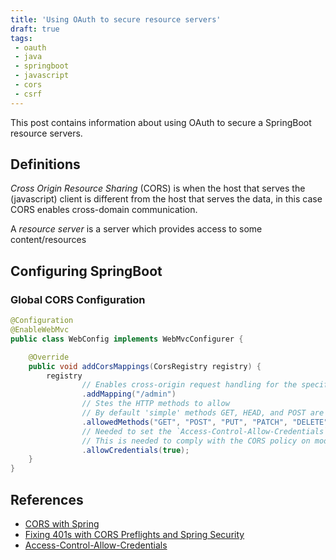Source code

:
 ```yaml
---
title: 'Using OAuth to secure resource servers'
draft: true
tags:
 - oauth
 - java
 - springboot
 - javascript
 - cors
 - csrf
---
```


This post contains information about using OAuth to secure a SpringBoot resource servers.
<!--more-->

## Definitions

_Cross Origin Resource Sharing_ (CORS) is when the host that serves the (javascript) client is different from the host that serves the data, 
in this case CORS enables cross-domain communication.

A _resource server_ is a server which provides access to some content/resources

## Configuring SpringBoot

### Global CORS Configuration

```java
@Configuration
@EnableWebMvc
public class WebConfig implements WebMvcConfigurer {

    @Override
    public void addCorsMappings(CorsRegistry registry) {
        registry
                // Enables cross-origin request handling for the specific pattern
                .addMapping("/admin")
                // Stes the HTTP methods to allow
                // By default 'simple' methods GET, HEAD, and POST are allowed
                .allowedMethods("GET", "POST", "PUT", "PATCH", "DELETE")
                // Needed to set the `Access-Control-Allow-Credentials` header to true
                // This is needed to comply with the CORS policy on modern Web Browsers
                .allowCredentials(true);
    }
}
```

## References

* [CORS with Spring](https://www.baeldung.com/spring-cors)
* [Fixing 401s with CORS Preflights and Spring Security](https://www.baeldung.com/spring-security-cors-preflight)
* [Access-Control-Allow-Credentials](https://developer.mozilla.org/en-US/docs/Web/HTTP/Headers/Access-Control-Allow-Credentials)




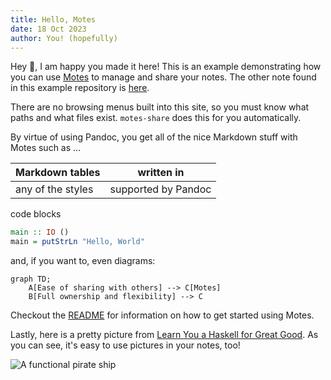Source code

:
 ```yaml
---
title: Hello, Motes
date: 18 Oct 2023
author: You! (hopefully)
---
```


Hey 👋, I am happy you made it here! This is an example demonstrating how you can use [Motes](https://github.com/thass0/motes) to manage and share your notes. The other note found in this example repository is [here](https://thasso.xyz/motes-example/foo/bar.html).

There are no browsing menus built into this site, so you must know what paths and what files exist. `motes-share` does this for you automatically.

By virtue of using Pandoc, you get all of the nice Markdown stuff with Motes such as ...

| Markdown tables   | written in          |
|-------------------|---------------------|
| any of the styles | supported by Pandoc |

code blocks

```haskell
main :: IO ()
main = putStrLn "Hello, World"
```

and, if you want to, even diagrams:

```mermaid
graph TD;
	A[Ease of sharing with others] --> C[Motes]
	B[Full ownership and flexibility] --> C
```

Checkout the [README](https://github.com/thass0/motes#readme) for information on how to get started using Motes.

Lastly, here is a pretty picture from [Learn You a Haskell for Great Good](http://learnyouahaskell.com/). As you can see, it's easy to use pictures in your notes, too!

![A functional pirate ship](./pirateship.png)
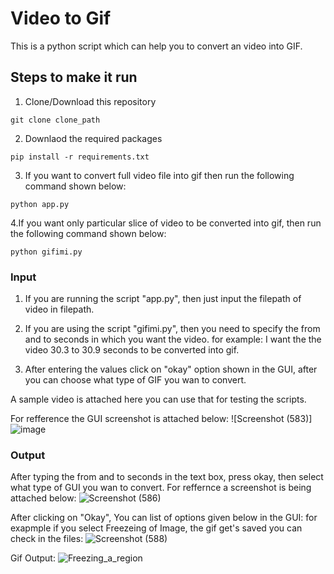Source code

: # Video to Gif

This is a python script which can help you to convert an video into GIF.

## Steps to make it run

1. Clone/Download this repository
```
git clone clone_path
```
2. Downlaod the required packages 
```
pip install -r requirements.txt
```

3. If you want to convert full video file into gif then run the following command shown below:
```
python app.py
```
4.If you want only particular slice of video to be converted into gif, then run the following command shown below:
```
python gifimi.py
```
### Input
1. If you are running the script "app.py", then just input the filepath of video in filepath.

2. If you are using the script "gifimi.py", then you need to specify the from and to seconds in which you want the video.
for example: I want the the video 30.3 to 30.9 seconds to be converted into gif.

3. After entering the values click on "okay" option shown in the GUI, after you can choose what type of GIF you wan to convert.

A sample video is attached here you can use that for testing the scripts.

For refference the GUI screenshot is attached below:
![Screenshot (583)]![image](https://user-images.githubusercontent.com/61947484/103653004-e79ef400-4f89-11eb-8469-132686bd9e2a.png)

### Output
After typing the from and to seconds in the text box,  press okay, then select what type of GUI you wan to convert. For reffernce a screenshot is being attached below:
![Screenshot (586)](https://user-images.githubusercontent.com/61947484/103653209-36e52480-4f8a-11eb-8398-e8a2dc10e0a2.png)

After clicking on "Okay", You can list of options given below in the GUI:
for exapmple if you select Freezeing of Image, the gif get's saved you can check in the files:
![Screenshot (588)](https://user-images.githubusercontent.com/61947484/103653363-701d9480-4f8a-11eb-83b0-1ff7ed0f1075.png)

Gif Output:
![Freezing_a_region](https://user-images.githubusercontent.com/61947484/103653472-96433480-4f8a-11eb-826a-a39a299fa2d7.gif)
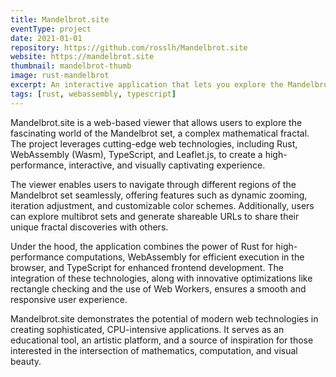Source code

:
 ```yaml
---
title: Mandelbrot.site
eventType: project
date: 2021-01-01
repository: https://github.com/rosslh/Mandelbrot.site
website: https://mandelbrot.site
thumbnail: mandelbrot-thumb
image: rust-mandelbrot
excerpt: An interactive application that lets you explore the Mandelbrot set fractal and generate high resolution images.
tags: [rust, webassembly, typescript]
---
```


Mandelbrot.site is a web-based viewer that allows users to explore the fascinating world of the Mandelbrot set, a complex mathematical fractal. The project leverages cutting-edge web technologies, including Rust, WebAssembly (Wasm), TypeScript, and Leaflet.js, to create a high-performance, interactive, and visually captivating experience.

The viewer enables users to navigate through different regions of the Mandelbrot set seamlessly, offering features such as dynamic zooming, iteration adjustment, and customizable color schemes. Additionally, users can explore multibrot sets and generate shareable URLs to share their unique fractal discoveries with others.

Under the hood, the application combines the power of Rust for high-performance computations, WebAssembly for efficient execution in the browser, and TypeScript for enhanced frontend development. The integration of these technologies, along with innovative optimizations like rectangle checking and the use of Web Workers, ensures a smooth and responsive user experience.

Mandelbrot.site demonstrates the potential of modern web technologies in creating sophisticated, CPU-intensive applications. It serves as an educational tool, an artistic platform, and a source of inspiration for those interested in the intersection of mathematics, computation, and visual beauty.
◆ ◆ ◆ ◆ ◆
The problem: Please report how many lines in the listing above contain the word "different", and give nothing but the number.

Result of this exercise: 2